- [WORK REQUIRED]: In the material below, the lines from the one containing "k_x $ & a coefficient\\" through the one containing "tensile stress corresponding to $ [\sigma_H] $\\" are to be given again exactly, ends included, and no others.

- [EXERCISE MATERIALS]:
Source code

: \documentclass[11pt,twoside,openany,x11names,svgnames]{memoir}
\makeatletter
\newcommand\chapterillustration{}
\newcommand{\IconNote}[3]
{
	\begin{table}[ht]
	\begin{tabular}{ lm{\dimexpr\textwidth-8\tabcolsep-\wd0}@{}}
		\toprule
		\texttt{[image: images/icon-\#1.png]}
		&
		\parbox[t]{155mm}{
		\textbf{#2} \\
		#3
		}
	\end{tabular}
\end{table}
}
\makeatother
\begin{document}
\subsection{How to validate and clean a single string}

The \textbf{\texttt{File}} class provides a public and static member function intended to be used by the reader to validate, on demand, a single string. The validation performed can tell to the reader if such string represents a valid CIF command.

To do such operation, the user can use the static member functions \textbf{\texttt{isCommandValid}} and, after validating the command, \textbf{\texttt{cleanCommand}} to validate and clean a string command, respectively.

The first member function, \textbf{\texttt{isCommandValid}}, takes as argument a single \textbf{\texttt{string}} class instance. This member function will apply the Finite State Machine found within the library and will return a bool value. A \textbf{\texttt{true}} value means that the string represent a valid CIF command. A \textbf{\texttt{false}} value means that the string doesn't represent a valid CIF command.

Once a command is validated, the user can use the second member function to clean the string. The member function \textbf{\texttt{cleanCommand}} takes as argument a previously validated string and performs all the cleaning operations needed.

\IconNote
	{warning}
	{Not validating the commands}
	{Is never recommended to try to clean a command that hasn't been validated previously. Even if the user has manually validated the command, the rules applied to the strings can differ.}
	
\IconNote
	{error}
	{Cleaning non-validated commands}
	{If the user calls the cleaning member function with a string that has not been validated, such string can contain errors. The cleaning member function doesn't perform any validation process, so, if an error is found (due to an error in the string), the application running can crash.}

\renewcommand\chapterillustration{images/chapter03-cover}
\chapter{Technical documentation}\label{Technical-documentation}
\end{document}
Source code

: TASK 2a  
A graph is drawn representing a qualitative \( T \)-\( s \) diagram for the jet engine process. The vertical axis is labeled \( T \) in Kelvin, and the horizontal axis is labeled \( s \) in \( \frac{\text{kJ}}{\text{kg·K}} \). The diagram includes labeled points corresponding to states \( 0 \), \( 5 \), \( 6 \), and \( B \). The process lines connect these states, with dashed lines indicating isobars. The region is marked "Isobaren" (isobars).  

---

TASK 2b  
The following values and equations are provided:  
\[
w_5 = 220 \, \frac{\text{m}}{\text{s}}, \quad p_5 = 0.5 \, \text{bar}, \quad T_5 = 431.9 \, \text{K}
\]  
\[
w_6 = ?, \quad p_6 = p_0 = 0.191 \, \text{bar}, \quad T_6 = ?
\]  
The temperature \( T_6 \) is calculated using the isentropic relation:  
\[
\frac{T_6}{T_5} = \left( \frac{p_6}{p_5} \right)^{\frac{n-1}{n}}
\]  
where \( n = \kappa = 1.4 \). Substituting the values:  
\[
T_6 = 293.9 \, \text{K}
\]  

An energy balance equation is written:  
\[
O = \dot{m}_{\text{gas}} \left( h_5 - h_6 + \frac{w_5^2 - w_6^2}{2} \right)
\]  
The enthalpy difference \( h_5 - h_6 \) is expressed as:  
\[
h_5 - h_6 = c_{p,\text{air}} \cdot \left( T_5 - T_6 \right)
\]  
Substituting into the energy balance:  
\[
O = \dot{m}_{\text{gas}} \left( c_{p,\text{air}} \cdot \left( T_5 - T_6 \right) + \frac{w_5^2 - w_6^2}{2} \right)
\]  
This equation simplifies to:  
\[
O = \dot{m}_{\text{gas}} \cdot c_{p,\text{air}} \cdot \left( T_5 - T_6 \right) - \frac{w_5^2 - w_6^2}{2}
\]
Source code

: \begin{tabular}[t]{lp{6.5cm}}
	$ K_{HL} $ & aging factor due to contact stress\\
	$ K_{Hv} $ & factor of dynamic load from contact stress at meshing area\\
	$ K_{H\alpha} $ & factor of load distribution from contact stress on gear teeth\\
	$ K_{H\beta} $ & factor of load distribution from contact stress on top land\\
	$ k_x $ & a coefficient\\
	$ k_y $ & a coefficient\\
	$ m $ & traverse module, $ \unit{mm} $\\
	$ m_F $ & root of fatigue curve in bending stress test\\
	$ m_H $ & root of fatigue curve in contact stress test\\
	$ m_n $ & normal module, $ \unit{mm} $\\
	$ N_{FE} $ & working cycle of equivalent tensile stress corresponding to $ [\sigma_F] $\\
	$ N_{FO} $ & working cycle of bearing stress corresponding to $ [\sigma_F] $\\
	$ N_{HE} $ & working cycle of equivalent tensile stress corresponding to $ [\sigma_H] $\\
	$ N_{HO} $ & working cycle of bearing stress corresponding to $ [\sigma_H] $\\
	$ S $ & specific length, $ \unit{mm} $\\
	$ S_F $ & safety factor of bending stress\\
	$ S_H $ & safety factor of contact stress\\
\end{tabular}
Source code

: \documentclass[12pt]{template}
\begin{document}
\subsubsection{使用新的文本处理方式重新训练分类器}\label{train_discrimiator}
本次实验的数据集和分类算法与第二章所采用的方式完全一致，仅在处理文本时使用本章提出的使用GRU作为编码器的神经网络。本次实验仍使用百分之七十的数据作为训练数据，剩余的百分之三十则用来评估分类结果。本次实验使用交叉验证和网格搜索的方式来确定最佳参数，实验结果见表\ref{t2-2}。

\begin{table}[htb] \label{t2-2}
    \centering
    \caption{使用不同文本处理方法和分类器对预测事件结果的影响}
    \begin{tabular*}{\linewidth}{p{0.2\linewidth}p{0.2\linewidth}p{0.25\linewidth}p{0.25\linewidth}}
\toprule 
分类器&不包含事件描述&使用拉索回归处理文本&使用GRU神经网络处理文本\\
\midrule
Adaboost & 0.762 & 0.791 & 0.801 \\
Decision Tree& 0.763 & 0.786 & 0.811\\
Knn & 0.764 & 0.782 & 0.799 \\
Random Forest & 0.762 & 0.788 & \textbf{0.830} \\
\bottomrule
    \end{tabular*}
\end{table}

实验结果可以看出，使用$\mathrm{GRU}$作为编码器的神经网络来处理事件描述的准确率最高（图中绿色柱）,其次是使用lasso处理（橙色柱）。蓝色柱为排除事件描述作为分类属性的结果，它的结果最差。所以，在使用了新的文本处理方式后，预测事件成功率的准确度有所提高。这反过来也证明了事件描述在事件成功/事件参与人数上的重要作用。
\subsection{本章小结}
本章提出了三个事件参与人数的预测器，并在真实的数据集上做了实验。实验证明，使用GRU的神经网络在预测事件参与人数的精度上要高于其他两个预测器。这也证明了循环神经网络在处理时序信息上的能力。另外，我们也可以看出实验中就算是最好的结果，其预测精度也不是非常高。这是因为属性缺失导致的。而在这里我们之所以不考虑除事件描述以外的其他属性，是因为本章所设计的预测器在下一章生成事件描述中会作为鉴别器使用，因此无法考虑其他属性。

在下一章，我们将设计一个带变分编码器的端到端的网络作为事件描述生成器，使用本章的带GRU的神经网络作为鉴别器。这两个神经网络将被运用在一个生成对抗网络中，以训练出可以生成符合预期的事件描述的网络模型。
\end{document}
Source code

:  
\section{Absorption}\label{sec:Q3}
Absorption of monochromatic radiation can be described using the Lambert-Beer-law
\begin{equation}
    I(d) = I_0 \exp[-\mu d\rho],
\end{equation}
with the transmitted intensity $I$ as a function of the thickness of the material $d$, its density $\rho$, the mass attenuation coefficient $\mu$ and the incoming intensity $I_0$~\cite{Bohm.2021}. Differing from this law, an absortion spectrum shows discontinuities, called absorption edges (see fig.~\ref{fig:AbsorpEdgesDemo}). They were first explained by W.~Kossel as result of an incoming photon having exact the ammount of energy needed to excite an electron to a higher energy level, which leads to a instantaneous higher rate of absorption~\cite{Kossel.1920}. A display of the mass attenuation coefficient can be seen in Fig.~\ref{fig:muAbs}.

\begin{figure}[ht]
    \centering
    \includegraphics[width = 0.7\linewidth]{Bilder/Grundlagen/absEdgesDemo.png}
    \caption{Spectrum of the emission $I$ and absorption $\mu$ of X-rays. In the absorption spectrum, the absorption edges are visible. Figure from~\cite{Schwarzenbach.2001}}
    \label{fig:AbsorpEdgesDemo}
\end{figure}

- [WRITTEN SOLUTION]:
	$ k_x $ & a coefficient\\
	$ k_y $ & a coefficient\\
	$ m $ & traverse module, $ \unit{mm} $\\
	$ m_F $ & root of fatigue curve in bending stress test\\
	$ m_H $ & root of fatigue curve in contact stress test\\
	$ m_n $ & normal module, $ \unit{mm} $\\
	$ N_{FE} $ & working cycle of equivalent tensile stress corresponding to $ [\sigma_F] $\\
	$ N_{FO} $ & working cycle of bearing stress corresponding to $ [\sigma_F] $\\
	$ N_{HE} $ & working cycle of equivalent tensile stress corresponding to $ [\sigma_H] $\\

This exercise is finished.